* [Your assignment]: Keep only those lines of the records that include the string "problemas".

* [Provided data]:
*** Begin section ***
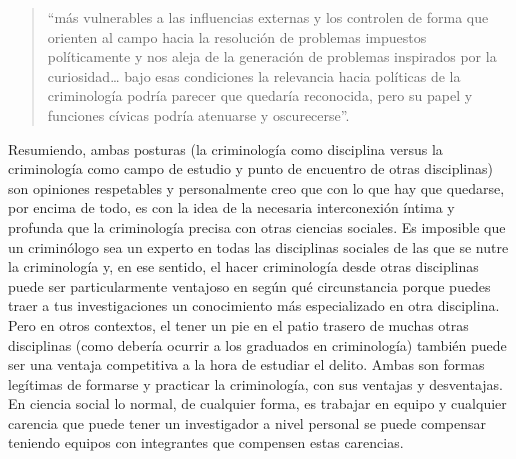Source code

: \documentclass[
  spanish,
  letterpaper,
  DIV=11,
  numbers=noendperiod]{scrreprt}
\begin{document}
\begin{quote}
``más vulnerables a las influencias externas y los controlen de forma
que orienten al campo hacia la resolución de problemas impuestos
políticamente y nos aleja de la generación de problemas inspirados por
la curiosidad\ldots{} bajo esas condiciones la relevancia hacia
políticas de la criminología podría parecer que quedaría reconocida,
pero su papel y funciones cívicas podría atenuarse y oscurecerse''.
\end{quote}

Resumiendo, ambas posturas (la criminología como disciplina versus la
criminología como campo de estudio y punto de encuentro de otras
disciplinas) son opiniones respetables y personalmente creo que con lo
que hay que quedarse, por encima de todo, es con la idea de la necesaria
interconexión íntima y profunda que la criminología precisa con otras
ciencias sociales. Es imposible que un criminólogo sea un experto en
todas las disciplinas sociales de las que se nutre la criminología y, en
ese sentido, el hacer criminología desde otras disciplinas puede ser
particularmente ventajoso en según qué circunstancia porque puedes traer
a tus investigaciones un conocimiento más especializado en otra
disciplina. Pero en otros contextos, el tener un pie en el patio trasero
de muchas otras disciplinas (como debería ocurrir a los graduados en
criminología) también puede ser una ventaja competitiva a la hora de
estudiar el delito. Ambas son formas legítimas de formarse y practicar
la criminología, con sus ventajas y desventajas. En ciencia social lo
normal, de cualquier forma, es trabajar en equipo y cualquier carencia
que puede tener un investigador a nivel personal se puede compensar
teniendo equipos con integrantes que compensen estas carencias.
\end{document}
*** End section ***
* [Response to the exercise]:
que orienten al campo hacia la resolución de problemas impuestos
políticamente y nos aleja de la generación de problemas inspirados por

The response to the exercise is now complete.